Saturday, August 15, 2009

Innovations seem inevitable in retrospect, but at the time it's an uphill battle.

"What surprised me most was how unsure the founders seemed to be that they were actually onto something big. Some of these companies got started almost by accident. The world thinks of startup founders as having some kind of superhuman confidence, but a lot of them were uncertain at first about starting a company. What they weren't uncertain about was making something good—or trying to fix something broken.

"They all were determined to build things that worked. In fact I'd say determination is the single most important quality in a startup founder. If the founders I spoke with were superhuman way, it was in their perseverance. ...

"Perseverance is important because, in a startup, nothing goes according to plan. Founders live day to day with a sense of uncertainty, isolation, and sometimes lack of progress. Plus, startups, by their nature, are doing new things—and when you do new things, people often reject you.

"That was the second most surprising thing I learned from these interviews: how often the founders were rejcted early on. By investors, journalists, established companies ... People like the idea of innovation in the abstract, but when you present them with any specific innovation, they tend to reject it because it doesn't fit with what they already know."

"... As Howard Aiken said, "Don't worry about people stealing your ideas. If your ideas are any good, you'll have to ram them down people's throats."

"In addition to perseverance, founders need to be adaptable. Not only because it takes a certain level of mental flexibility to understand what users want, but because the plan will probably change. People think startups grow out of some brilliant initial idea like a plant from a seed. But almost all the founders I interviewed changed their ideas as they developed them. ...

"Starting a startup is a process of trial and error. What guided the founders through this process was their empathy for the users. They never lost sight of making things that people would want.
Successful startup founders typically get rich from the process, but the ones I interviewed weren't in it just for the money. They had a lot of pride in craftsmanship. And they wanted to change the world. That's why most have gone on to new projects that are just as ambitious. Sure, they're pleased to have more financial freedom, but the way they choose to use it is to keep building more things.

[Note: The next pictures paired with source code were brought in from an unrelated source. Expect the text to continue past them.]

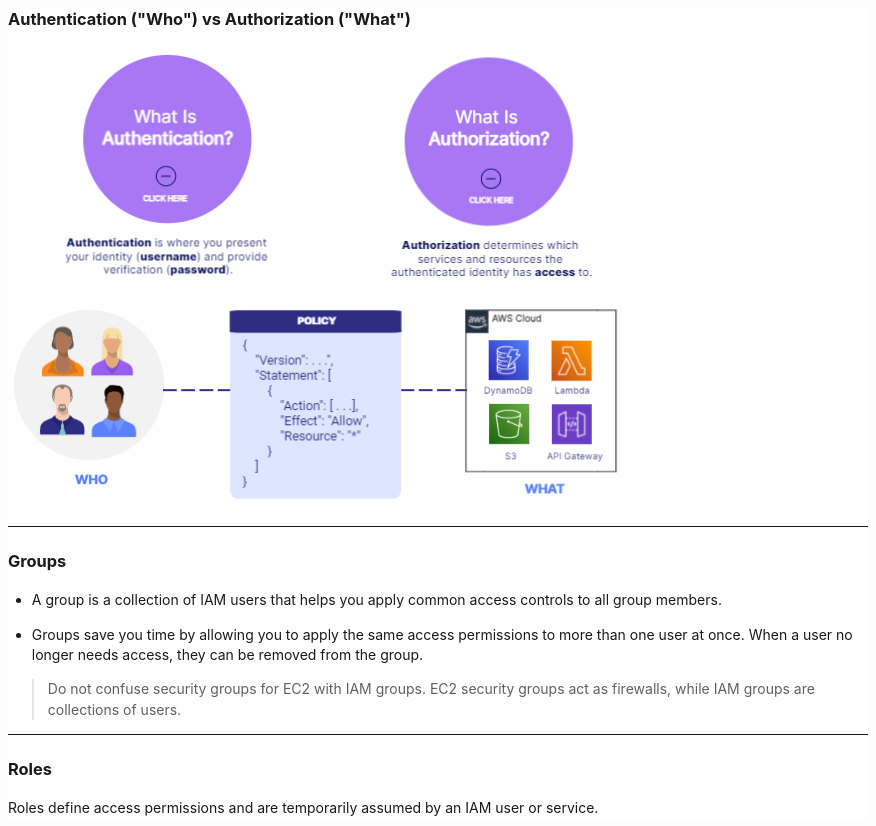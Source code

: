### Authentication ("Who") vs Authorization ("What")

![iam](./img/auth.PNG)

---

### Groups

- A group is a collection of IAM users that helps you apply common access controls to all group members.

- Groups save you time by allowing you to apply the same access permissions to more than one user at once. When a user no longer needs access, they can be removed from the group.

> Do not confuse security groups for EC2 with IAM groups. EC2 security groups act as firewalls, while IAM groups are collections of users.

---

### Roles

Roles define access permissions and are temporarily assumed by an IAM user or service.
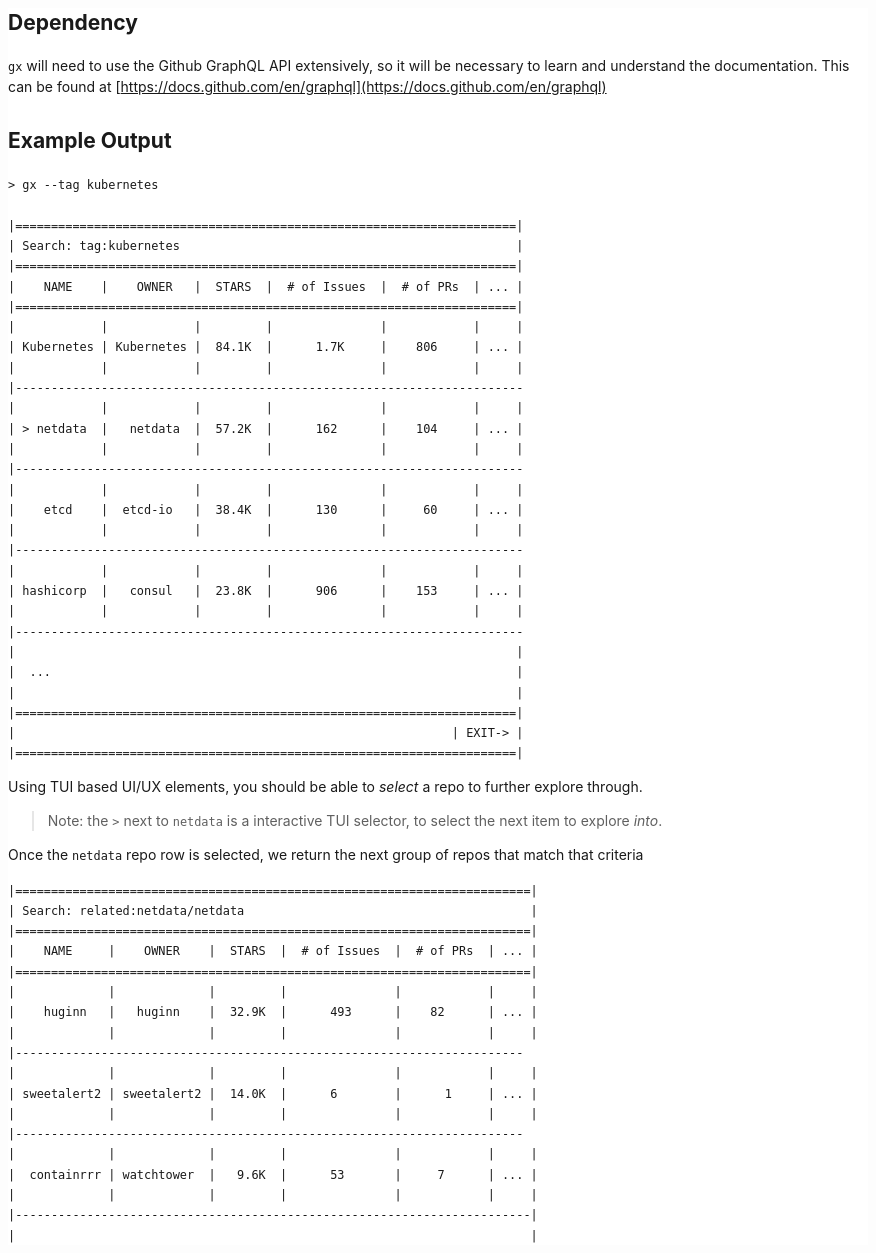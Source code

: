## Dependency
`gx` will need to use the Github GraphQL API extensively, so it will be necessary to learn and understand the documentation. This can be found at [https://docs.github.com/en/graphql](https://docs.github.com/en/graphql)

## Example Output

```
> gx --tag kubernetes

|======================================================================|
| Search: tag:kubernetes                                               |
|======================================================================|
|    NAME    |    OWNER   |  STARS  |  # of Issues  |  # of PRs  | ... |
|======================================================================|
|            |            |         |               |            |     |
| Kubernetes | Kubernetes |  84.1K  |      1.7K     |    806     | ... |
|            |            |         |               |            |     |
|-----------------------------------------------------------------------
|            |            |         |               |            |     |
| > netdata  |   netdata  |  57.2K  |      162      |    104     | ... |
|            |            |         |               |            |     |
|-----------------------------------------------------------------------
|            |            |         |               |            |     |
|    etcd    |  etcd-io   |  38.4K  |      130      |     60     | ... |
|            |            |         |               |            |     |
|-----------------------------------------------------------------------
|            |            |         |               |            |     |
| hashicorp  |   consul   |  23.8K  |      906      |    153     | ... |
|            |            |         |               |            |     |
|-----------------------------------------------------------------------
|                                                                      |
|  ...                                                                 |
|                                                                      |
|======================================================================|
|                                                             | EXIT-> |
|======================================================================|
```

Using TUI based UI/UX elements, you should be able to *select* a repo to further explore through.

> Note: the `>` next to `netdata` is a interactive TUI selector, to select
> the next item to explore *into*.

Once the `netdata` repo row is selected, we return the next group of repos that match that criteria

```
|========================================================================|
| Search: related:netdata/netdata                                        |
|========================================================================|
|    NAME     |    OWNER    |  STARS  |  # of Issues  |  # of PRs  | ... |
|========================================================================|
|             |             |         |               |            |     |
|    huginn   |   huginn    |  32.9K  |      493      |    82      | ... |
|             |             |         |               |            |     |
|-----------------------------------------------------------------------
|             |             |         |               |            |     |
| sweetalert2 | sweetalert2 |  14.0K  |      6        |      1     | ... |
|             |             |         |               |            |     |
|-----------------------------------------------------------------------
|             |             |         |               |            |     |
|  containrrr | watchtower  |   9.6K  |      53       |     7      | ... |
|             |             |         |               |            |     |
|------------------------------------------------------------------------|
|                                                                        |
```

"Startups are different from established companies—almost astonishingly so when they are first getting started. It would be good if people paid more attention to this important but often misunderstood niche of the business world, because it's here that you see the essence of productivity. In its plain form, productivity looks so weird that it seems to a lot of people to be "unbusinesslike." But if early-stage startups are unbusinesslike, then the corporate world might be more productive if it were less businesslike."